I am working on a problem where it says that we have 100 people and we are going to make pairs of 2 out of those people. how many ways are there to make such pairs?

per my understanding, we can use the permutation (100 2) to make such subsets. but this does not align or seems faulty.

For example, I have a set of 6 people {A,B,C,D} - using a Permutation I can get P(4,2) = 12

by permutation formula, I could have 12 pairs, but I could get only 3 such sets out of 4 people making pairs.

1. {a,b},{c,d}
2. {a,c},{d,b}
3. {a,d},{c,b}

so, what should be the right way to solve this problem?

Answer 1

Permutations care about order, i.e. $(123)$ is a different permutation from $(132)$.

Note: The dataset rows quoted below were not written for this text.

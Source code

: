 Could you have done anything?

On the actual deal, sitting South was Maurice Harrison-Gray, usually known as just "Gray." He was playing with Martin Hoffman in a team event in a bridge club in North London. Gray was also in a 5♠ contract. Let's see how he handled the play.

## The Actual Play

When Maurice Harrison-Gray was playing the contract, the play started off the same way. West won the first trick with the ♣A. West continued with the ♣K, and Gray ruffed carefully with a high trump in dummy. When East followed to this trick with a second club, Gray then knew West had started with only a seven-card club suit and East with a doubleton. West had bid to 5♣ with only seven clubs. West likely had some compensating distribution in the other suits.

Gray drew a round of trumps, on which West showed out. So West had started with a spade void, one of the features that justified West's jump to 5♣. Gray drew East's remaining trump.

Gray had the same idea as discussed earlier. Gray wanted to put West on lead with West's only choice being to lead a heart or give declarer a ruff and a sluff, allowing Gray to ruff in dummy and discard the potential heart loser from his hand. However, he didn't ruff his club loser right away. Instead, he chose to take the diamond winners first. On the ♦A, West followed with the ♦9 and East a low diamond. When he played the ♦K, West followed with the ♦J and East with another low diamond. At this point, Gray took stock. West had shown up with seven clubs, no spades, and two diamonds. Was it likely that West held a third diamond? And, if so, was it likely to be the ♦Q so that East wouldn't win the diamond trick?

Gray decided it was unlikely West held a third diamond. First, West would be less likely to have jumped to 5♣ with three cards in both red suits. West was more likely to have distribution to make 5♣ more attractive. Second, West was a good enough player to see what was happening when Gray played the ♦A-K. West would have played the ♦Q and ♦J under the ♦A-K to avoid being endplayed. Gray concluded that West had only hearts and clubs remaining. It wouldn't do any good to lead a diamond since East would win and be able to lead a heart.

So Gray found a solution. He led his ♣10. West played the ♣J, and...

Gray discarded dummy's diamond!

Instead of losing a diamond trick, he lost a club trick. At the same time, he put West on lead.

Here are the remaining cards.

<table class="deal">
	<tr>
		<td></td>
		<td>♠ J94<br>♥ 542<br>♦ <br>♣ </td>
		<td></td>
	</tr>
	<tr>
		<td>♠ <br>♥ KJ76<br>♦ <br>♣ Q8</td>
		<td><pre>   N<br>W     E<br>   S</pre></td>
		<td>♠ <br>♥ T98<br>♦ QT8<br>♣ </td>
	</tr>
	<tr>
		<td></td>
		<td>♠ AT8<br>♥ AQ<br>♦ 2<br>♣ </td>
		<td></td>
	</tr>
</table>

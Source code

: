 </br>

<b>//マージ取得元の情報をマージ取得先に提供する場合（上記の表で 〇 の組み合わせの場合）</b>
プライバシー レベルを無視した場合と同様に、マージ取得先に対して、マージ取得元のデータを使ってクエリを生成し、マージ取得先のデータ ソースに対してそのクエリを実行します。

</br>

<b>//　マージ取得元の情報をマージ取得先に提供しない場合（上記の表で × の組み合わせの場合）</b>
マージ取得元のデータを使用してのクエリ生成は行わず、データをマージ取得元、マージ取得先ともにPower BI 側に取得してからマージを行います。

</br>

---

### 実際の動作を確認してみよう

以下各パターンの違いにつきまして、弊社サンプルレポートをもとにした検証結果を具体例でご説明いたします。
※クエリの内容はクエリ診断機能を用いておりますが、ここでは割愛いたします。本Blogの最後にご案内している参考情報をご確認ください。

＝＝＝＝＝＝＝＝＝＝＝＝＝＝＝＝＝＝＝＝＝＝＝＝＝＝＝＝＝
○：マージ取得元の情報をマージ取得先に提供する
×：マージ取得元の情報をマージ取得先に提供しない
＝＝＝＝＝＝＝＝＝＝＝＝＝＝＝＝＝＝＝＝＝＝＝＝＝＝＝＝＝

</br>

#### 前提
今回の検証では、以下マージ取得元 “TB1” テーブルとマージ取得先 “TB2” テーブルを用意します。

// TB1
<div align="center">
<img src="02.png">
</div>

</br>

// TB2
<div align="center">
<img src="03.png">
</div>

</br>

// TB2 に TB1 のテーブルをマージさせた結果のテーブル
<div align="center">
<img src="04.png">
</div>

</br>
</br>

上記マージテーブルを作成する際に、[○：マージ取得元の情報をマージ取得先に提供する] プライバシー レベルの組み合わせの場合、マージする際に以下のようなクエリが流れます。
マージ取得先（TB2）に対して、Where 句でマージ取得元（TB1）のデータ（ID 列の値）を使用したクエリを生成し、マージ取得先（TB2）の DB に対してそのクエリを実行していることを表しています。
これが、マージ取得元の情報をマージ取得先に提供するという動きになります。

However when choosing pairs as described in your question, you neither care about the order of people inside each pair [$(12) \cong (21)]$, nor the order of the pairs themselves [$(12)(34) \cong (34)(12)$]. So we must adjust the permutation calculation accordingly.

There are $100!$ unique ways to line up the 100 children in order: $1\,2|3\,4|5\,6|...|99\, 100$ would be one such ordering. To take into account that the order of people inside each pair doesn't matter, divide by $2^{50}$ (once for each pair). To take into account that the order of the pairs doesn't matter, divide by $50!$.

Hence the answer is $\frac{100!}{2^{50}50!}$

Answer 2

@lulu has given a reference where the problem has been solved in a number of ways,$\;$ some of them quite clever.

I am adding an almost mechanical approach, making use of one interpretation of the multinomial coefficient as selecting people for labeled groups.

So were the groups labeled, the answer for $2n$ people would be $\dfrac{(2n)!}{2!2!2!... to\;n\;terms} = \dfrac{(2n)!}{2^n}$

But since the groups are not labeled (either by distinct name or size), we divide by $n!\,,\;$ thus $\;\boxed{\dfrac{(2n)!}{2^nn!}}$